Radio show host and Air Force veteran Rick Crandall broadcasted his Memorial Day show in 2000 from the Normandy Cemetery at Omaha Beach to honor the fallen at the site. The message, spanning the Atlantic, sparked a discussion between Crandall and listeners back home in Colorado: How many fallen Coloradans, buried around the world, had visits from home?
"It just sat with me wrong ... nobody had been to see them. That was the seed, the start of the idea," Crandall said.
Crandall began to see if there was interest in building a memorial — sure, there were a few others, but none to all five branches, distinctly Coloradan in nature. Using The American Legion Department of Colorado as a headquarters, the ball started rolling.
Adjutant Pat Smith and Deputy Adjutant Tom Bock, along with military retirees and a historian, helped Crandall gather information.
"Really the Legion was involved at the onset as place for us to meet, as a place for us to talk, as a source for folks that were connected with the veterans community," Crandall said. "The Legion was the footing that we used to get further down the road. Without that base of support at the beginning, I'm not sure how far we would have gotten."
About six months after the Colorado Freedom Memorial Foundation was formed, they found designer Kristoffer Kenton.
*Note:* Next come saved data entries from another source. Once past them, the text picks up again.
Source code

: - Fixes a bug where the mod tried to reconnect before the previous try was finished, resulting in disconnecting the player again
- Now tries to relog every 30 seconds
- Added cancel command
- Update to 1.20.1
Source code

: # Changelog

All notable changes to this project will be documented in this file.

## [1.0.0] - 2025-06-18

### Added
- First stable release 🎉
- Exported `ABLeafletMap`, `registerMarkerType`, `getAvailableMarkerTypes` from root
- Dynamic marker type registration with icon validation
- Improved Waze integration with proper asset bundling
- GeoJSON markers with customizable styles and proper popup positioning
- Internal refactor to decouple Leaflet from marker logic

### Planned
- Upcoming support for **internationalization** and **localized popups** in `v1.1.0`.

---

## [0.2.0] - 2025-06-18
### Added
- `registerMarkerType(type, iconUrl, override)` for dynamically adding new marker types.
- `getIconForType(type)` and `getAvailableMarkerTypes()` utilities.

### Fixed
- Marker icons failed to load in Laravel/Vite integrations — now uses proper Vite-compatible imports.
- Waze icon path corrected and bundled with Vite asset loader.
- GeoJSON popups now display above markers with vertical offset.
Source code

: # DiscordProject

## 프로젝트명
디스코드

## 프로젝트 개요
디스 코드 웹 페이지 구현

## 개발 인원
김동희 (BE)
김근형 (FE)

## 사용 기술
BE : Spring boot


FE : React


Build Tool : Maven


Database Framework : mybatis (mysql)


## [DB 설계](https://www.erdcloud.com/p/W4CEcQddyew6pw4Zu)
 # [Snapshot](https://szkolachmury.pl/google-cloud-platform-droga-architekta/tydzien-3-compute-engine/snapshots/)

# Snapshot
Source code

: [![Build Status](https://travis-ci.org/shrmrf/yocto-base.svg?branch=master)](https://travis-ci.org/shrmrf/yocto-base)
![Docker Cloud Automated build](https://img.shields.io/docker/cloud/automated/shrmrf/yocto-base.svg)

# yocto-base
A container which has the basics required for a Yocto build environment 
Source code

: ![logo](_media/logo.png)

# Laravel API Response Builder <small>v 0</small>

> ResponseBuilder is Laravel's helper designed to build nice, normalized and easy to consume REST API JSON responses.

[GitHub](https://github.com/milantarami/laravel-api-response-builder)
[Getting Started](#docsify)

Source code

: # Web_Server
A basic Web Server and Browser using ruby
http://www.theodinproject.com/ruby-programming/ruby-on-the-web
Crandall reached out, and Kenton said he would be back in touch with him after the holidays.
"The first thing he said was OK ‘I've designed the memorial,'" Crandall said. "I was a little bit like, ‘Sure you have.'"
But Kenton's thoughtful design struck a chord. Glass panels with the names of the KIA, in no particular order, signify the chaos of war. The top of the memorial is peaked to represent the Rockies and the leaning glass panels also represent the fallen.
"He opened up his drawing pad that he had, and there was the Colorado Freedom Memorial, exactly as it looks today. I knew the minute I saw it — that's our memorial ... Unanimously everybody loved it."
The project cost more than $700,000, which was collected through individual donations — no corporate sponsors. As interest would wane, Legionnaires and Sons of the American Legion would hold an event or hatch a plan to give fundraising the "shot in the arm" it needed, Crandall said.
"The only names that belong at the site of the Colorado Freedom Memorial are the names on the Colorado Freedom Memorial. I'm proud that we stuck to our guns. ... The end result is right," he said.
But this method took time — between 12 and 13 years to collect the necessary funds. The leaders agreed they didn't want to begin construction until all the money was raised, fearing a half-finished monument.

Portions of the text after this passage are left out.